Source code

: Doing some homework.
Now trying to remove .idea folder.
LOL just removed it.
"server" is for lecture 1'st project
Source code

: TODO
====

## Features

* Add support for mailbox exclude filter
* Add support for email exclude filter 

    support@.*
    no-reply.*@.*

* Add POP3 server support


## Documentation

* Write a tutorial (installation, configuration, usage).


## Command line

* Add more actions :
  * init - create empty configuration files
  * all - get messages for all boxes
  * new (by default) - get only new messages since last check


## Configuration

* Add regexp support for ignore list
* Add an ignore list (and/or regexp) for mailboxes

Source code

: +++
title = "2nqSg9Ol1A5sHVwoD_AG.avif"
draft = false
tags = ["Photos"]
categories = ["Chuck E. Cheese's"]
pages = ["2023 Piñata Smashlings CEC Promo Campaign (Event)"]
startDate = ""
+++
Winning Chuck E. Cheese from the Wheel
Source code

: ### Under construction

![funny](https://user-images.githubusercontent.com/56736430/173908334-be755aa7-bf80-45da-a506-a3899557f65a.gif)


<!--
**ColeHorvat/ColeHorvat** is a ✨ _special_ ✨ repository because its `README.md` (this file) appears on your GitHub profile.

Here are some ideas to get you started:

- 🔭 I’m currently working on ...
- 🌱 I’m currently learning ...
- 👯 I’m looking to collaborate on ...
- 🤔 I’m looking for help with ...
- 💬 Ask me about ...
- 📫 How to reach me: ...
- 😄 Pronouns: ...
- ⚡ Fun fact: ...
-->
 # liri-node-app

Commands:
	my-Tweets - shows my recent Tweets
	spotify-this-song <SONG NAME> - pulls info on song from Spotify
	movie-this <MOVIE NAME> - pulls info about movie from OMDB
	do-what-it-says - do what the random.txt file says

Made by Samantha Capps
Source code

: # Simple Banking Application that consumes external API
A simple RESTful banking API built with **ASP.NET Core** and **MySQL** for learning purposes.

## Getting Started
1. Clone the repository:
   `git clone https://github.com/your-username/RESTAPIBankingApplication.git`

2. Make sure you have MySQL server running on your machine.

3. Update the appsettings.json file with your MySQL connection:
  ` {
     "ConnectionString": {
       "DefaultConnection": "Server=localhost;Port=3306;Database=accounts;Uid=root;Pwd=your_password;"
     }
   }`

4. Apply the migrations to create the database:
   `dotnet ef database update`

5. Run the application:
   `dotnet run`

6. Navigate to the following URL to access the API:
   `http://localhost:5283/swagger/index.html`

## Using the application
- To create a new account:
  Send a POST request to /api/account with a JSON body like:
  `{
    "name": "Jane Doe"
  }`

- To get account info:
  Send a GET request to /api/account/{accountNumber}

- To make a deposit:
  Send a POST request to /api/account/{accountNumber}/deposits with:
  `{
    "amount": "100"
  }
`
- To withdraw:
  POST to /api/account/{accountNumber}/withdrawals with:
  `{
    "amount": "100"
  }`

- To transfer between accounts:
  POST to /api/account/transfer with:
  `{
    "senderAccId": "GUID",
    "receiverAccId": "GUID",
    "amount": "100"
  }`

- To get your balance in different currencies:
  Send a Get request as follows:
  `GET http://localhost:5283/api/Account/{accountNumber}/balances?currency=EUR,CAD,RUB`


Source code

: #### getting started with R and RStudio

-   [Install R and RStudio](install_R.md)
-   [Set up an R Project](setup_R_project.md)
○ ○ ○ ○ ○
Transcribe all of the material above so that it matches the source exactly.

Source code

: Doing some homework.
Now trying to remove .idea folder.
LOL just removed it.
"server" is for lecture 1'st project
Source code

: TODO
====

## Features

* Add support for mailbox exclude filter
* Add support for email exclude filter 

    support@.*
    no-reply.*@.*

* Add POP3 server support


## Documentation

* Write a tutorial (installation, configuration, usage).


## Command line

* Add more actions :
  * init - create empty configuration files
  * all - get messages for all boxes
  * new (by default) - get only new messages since last check


## Configuration

* Add regexp support for ignore list
* Add an ignore list (and/or regexp) for mailboxes

Source code

: +++
title = "2nqSg9Ol1A5sHVwoD_AG.avif"
draft = false
tags = ["Photos"]
categories = ["Chuck E. Cheese's"]
pages = ["2023 Piñata Smashlings CEC Promo Campaign (Event)"]
startDate = ""
+++
Winning Chuck E. Cheese from the Wheel
Source code

: ### Under construction

![funny](https://user-images.githubusercontent.com/56736430/173908334-be755aa7-bf80-45da-a506-a3899557f65a.gif)


<!--
**ColeHorvat/ColeHorvat** is a ✨ _special_ ✨ repository because its `README.md` (this file) appears on your GitHub profile.

Here are some ideas to get you started:

- 🔭 I’m currently working on ...
- 🌱 I’m currently learning ...
- 👯 I’m looking to collaborate on ...
- 🤔 I’m looking for help with ...
- 💬 Ask me about ...
- 📫 How to reach me: ...
- 😄 Pronouns: ...
- ⚡ Fun fact: ...
-->
 # liri-node-app

Commands:
	my-Tweets - shows my recent Tweets
	spotify-this-song <SONG NAME> - pulls info on song from Spotify
	movie-this <MOVIE NAME> - pulls info about movie from OMDB
	do-what-it-says - do what the random.txt file says

Made by Samantha Capps
Source code

: # Simple Banking Application that consumes external API
A simple RESTful banking API built with **ASP.NET Core** and **MySQL** for learning purposes.

## Getting Started
1. Clone the repository:
   `git clone https://github.com/your-username/RESTAPIBankingApplication.git`

2. Make sure you have MySQL server running on your machine.

3. Update the appsettings.json file with your MySQL connection:
  ` {
     "ConnectionString": {
       "DefaultConnection": "Server=localhost;Port=3306;Database=accounts;Uid=root;Pwd=your_password;"
     }
   }`

4. Apply the migrations to create the database:
   `dotnet ef database update`

5. Run the application:
   `dotnet run`

6. Navigate to the following URL to access the API:
   `http://localhost:5283/swagger/index.html`

## Using the application
- To create a new account:
  Send a POST request to /api/account with a JSON body like:
  `{
    "name": "Jane Doe"
  }`

- To get account info:
  Send a GET request to /api/account/{accountNumber}

- To make a deposit:
  Send a POST request to /api/account/{accountNumber}/deposits with:
  `{
    "amount": "100"
  }
`
- To withdraw:
  POST to /api/account/{accountNumber}/withdrawals with:
  `{
    "amount": "100"
  }`

- To transfer between accounts:
  POST to /api/account/transfer with:
  `{
    "senderAccId": "GUID",
    "receiverAccId": "GUID",
    "amount": "100"
  }`

- To get your balance in different currencies:
  Send a Get request as follows:
  `GET http://localhost:5283/api/Account/{accountNumber}/balances?currency=EUR,CAD,RUB`


Source code

: #### getting started with R and RStudio

-   [Install R and RStudio](install_R.md)
-   [Set up an R Project](setup_R_project.md)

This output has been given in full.